| TASK TO CARRY OUT |
Below are records; how many of their lines hold the string "measurements"? Reply with nothing but the number.

Source texts of formatted documents
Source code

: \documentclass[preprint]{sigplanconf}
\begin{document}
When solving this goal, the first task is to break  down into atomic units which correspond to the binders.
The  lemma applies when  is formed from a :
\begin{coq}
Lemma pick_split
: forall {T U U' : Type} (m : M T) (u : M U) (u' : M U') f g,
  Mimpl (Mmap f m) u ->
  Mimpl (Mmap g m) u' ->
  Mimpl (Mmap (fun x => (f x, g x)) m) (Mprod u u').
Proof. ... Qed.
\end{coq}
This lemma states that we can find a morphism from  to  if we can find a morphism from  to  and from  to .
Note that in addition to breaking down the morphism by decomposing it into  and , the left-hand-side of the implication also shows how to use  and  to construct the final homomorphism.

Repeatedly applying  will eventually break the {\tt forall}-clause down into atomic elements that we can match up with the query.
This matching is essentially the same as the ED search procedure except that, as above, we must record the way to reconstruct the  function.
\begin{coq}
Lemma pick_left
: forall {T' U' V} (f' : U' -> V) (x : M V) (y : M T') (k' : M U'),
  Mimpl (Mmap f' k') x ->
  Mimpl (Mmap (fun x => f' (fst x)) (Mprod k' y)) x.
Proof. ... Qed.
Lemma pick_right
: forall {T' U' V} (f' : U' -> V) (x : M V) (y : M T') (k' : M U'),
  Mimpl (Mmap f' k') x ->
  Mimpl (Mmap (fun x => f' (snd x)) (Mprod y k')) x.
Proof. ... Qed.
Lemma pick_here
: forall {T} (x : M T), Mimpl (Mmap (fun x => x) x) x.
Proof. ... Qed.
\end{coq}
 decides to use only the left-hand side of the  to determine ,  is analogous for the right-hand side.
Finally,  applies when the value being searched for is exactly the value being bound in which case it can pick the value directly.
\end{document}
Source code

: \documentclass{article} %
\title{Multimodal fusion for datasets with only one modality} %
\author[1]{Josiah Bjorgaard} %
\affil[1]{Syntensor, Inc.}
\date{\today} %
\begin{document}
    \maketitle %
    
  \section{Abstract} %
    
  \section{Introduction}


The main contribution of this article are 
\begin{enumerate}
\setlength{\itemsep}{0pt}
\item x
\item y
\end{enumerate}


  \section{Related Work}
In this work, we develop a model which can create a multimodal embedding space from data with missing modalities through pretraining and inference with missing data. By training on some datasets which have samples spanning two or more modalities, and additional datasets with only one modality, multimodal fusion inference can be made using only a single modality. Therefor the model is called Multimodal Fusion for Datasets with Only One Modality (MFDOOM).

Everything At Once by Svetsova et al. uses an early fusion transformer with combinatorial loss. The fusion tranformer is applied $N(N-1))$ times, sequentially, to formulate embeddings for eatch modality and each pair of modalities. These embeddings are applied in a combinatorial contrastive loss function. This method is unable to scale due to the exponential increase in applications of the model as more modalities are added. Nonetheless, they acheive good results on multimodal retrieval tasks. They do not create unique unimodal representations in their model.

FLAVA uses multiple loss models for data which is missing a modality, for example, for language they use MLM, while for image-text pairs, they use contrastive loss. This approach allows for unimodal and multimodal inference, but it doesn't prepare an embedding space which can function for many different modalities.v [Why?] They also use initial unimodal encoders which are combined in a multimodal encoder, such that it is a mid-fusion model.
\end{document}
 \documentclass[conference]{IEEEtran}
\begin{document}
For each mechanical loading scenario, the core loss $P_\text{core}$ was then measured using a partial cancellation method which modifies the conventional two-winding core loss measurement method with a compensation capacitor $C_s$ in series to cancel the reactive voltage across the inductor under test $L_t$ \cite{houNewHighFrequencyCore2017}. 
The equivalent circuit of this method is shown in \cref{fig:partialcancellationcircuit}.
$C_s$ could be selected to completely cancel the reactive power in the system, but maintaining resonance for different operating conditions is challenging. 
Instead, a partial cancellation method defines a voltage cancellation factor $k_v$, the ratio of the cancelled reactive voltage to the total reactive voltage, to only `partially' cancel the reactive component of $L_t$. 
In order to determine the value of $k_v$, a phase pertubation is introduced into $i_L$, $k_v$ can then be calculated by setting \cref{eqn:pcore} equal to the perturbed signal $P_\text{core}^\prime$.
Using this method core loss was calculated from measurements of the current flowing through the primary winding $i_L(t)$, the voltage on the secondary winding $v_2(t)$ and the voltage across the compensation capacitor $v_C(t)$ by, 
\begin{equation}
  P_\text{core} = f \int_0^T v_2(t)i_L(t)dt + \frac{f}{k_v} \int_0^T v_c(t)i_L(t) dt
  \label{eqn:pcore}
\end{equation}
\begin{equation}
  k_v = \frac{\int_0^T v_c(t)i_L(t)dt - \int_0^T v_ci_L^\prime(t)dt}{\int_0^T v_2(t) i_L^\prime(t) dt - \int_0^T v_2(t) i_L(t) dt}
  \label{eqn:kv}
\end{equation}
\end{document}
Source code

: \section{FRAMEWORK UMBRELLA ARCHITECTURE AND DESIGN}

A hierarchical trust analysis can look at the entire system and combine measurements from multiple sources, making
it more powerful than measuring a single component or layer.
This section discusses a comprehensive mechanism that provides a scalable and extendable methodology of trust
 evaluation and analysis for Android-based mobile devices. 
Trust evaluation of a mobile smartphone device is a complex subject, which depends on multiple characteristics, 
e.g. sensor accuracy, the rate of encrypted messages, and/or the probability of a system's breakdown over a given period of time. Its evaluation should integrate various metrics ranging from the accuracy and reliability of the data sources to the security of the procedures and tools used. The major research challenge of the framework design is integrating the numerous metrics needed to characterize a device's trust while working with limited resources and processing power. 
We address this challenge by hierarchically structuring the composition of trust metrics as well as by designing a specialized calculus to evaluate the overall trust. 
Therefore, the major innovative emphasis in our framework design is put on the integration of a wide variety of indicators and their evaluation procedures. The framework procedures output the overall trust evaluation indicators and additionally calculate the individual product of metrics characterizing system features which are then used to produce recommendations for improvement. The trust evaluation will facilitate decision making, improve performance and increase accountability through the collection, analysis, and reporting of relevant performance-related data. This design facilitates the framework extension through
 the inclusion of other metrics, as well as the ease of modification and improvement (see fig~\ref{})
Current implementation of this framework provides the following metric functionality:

| TASK OUTPUT |
2